Results: The composition of P-cycling genes in the topsoil of PM stand was significantly different from that of PM/EF and EF stands (p < 0.05), and total phosphorus (TP) was the main factor causing this difference. After transforming PM plantation into EF plantation, the relative abundances of P solubilization and mineralization genes significantly increased in the topsoil and middle layer with the decrease of soil TP content. The abundances of P-starvation response regulation genes also significantly increased in the subsoil (p < 0.05), which may have been influenced by soil organic carbon (SOC). The dominant genes in all soil layers under three plantations were phoR, glpP, gcd, ppk, and ppx. Transforming PM into EF plantation apparently increased gcd abundance in the topsoil (p < 0.05), with TP and NO₃⁻-N being the main influencing factors. After transforming PM into PM/EF plantations, the molecular ecological network structure of P-cycling genes was more complex; moreover, the key genes in the network were modified with the transformation of PM plantation.
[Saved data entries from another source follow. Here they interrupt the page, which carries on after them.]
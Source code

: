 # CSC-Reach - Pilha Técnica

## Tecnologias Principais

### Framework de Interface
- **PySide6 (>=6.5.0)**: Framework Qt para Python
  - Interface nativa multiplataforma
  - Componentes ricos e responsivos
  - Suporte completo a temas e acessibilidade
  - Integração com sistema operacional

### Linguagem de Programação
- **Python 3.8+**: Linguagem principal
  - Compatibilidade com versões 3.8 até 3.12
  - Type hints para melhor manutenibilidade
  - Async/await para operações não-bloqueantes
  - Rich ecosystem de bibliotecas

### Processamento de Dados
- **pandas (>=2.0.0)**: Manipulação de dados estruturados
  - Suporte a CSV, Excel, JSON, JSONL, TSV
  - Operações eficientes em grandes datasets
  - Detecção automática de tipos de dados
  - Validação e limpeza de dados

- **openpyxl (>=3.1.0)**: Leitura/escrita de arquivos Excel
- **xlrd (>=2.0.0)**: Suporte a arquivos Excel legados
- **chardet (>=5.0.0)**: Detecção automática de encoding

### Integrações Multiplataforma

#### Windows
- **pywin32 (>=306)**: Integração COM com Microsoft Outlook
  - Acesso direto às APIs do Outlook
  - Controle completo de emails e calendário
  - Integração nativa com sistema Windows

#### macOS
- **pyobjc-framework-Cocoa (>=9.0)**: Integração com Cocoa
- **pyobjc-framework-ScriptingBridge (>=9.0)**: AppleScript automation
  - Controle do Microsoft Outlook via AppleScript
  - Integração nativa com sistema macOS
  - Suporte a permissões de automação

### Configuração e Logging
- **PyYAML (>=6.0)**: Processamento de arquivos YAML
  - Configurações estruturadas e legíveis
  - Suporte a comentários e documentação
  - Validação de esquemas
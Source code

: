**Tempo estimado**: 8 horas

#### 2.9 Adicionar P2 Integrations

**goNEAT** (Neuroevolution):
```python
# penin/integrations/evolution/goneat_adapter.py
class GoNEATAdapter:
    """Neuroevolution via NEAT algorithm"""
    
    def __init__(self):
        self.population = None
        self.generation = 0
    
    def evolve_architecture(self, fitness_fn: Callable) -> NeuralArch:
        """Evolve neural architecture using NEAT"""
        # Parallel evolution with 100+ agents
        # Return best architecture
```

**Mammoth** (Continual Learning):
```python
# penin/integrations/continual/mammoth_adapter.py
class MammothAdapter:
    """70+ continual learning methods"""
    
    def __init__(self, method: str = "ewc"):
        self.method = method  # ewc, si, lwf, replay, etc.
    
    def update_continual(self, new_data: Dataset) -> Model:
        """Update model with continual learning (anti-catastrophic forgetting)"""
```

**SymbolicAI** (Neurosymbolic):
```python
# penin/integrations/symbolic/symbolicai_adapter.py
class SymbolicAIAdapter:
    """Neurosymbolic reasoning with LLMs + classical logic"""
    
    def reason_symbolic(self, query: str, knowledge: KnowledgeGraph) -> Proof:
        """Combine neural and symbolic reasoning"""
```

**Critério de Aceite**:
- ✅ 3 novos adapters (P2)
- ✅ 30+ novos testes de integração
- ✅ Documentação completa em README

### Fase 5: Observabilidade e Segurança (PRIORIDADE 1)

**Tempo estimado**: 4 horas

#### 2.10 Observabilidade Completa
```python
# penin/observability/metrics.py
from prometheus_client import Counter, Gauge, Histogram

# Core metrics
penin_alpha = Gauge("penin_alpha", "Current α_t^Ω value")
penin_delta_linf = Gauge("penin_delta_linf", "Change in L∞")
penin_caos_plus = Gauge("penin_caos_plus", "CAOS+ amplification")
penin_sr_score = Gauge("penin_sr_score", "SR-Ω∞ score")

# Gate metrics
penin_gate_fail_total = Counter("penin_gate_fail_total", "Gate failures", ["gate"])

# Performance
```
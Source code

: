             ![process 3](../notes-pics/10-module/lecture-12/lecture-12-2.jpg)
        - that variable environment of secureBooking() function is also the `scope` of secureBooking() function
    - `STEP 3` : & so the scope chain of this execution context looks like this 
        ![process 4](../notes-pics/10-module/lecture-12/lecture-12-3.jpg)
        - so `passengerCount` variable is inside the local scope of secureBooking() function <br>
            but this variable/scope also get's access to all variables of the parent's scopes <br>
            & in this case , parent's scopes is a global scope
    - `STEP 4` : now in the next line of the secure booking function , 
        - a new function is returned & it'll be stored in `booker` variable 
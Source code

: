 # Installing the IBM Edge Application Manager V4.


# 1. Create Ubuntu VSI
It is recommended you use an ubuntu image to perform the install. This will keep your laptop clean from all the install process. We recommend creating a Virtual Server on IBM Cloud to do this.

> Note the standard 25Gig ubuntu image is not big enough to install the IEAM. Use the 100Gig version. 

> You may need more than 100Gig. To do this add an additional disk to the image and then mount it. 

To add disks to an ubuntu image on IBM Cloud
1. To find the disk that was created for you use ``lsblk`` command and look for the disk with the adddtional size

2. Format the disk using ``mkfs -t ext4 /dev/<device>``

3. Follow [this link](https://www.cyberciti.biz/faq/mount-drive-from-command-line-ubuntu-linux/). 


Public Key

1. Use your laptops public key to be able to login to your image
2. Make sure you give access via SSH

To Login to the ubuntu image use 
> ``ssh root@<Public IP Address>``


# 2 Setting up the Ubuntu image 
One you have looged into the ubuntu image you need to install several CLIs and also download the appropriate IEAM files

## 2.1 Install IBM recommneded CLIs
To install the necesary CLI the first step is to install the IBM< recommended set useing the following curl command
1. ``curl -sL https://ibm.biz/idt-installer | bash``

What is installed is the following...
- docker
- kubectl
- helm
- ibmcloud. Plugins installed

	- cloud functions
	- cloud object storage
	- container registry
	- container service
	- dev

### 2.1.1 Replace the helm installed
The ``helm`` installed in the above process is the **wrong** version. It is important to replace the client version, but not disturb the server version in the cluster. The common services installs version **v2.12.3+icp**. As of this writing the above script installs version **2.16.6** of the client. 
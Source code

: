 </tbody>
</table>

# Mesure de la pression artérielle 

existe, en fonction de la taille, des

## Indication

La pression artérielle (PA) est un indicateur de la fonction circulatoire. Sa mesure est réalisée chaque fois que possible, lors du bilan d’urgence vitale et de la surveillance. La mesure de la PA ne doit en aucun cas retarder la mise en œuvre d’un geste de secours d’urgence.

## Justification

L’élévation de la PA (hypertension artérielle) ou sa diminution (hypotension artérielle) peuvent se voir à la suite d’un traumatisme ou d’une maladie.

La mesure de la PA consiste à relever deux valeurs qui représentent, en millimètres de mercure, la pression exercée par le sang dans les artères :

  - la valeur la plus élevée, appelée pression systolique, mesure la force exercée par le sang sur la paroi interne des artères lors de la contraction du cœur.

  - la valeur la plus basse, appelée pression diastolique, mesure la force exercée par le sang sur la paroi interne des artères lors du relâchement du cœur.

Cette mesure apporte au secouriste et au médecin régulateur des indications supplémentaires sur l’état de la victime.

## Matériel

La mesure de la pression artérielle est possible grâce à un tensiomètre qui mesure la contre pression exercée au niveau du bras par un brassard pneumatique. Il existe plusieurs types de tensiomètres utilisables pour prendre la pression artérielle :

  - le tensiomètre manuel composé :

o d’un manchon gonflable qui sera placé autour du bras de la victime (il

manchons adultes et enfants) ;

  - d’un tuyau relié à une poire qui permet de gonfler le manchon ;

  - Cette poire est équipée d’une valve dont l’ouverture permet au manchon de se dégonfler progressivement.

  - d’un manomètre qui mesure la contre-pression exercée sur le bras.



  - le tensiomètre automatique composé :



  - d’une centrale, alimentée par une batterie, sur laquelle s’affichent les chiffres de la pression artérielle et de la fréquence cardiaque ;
Conclusion: Transforming PM into EF plantation mainly improved the phosphate solubilizing potential of microorganisms at topsoil, while transforming PM into PM/EF plantation may have enhanced structural stability of microbial P-cycling genes react to environmental changes.

1 Introduction

Phosphorus (P) is a key macronutrient found in all living organisms and plays an essential role in plant growth and development (Reinhard et al., 2017). Although P is relatively abundant in soil, 95–99% of it is immobilized and thus can hardly be absorbed or utilized by plants (Lucero et al., 2021), making it a limiting nutrient for both soil microorganisms and plants (Wang et al., 2021). Phosphorus limitation in terrestrial ecosystems is considered a major issue that needs to be urgently addressed for ecosystem management and restoration (Liang et al., 2020).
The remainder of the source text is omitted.